No two races are the same, but when conditions are similar, elite endurance runners tend to produce performances that vary from race to race by 1 to 1.4 percent, according to one study. Based on this athlete’s recent results, his run in Frankfurt was 4.22 percent faster than expected. Back in his home country, the anti-doping agency scrambled its targeted testing team. Four days after the race, the athlete was tested; seven days after that, he was tested again.

The math behind the APP relies on a concept called critical power, which determines (in theory, at least) the speed you’re able to maintain for a given distance. The procedure is laid out in a new paper in Frontiers in Physiology by Sergei Iljukov, an anti-doping expert at the Research Institute for Olympic Sports in Finland, and his colleagues.

If you have timed performances at two different distances, you can use critical power to estimate what you should be able to run for any distance. The anti-doping agency had been tracking the athlete for 239 days leading up to the marathon, regularly updating their predictions based on his most recent race results. When he ran a then-best time of 2:20:50 earlier in the year, it was just 0.22 percent faster than the prediction of 2:21:08 based on a previous half marathon and a 12K result. But the 2:17:31 was well beyond expectations.

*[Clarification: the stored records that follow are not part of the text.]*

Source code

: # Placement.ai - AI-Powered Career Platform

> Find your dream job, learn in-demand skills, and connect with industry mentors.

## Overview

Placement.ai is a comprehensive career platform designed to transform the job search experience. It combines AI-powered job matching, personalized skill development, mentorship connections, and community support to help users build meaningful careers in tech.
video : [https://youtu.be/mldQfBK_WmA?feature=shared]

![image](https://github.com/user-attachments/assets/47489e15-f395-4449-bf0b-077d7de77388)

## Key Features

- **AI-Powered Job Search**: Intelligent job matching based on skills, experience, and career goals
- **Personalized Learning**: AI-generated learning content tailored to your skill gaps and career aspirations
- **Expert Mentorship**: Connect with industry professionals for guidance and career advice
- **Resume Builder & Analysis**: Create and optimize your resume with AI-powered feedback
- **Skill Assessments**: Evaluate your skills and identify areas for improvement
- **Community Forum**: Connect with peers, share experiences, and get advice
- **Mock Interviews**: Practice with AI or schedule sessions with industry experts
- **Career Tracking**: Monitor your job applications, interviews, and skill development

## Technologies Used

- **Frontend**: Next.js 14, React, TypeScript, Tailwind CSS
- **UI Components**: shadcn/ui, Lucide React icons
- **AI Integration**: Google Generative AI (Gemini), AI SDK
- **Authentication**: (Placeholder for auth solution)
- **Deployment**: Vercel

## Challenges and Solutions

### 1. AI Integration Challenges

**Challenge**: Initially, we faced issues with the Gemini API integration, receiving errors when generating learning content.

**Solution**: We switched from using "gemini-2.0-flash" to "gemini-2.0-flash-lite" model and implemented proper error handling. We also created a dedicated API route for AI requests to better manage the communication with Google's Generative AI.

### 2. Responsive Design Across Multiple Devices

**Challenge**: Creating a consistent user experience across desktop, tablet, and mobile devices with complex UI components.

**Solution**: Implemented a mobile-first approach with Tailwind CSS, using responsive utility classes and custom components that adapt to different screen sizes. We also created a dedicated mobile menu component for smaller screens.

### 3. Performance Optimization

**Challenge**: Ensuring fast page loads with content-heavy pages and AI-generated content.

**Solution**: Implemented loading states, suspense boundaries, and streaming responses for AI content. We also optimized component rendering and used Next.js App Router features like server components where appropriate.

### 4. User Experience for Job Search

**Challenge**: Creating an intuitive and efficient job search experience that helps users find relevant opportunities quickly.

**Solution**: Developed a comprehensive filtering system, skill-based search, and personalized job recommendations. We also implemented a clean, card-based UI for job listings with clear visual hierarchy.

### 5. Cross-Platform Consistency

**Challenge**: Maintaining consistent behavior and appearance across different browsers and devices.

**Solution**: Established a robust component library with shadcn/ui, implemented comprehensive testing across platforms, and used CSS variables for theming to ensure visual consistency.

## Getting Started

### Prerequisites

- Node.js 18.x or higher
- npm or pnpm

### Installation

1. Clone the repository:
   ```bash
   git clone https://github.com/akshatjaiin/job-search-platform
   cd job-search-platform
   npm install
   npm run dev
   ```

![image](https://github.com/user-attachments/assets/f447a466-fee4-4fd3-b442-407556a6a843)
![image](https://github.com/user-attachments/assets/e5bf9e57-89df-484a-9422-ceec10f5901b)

At this point, you’d be forgiven for being a bit skeptical. A 2:20 guy runs 2:17 and you’re sending in the doping police? Seriously? “Excellent performance itself is not a proof of any wrongdoing or doping,” Ilyukov and his colleagues point out. “However, through longitudinal monitoring, inconsistently excellent performance could be a warning sign that needs further attention from anti-doping authorities.” So the 2:17 triggers a pair of tests. And sure enough, the tests show “clear features of blood doping.”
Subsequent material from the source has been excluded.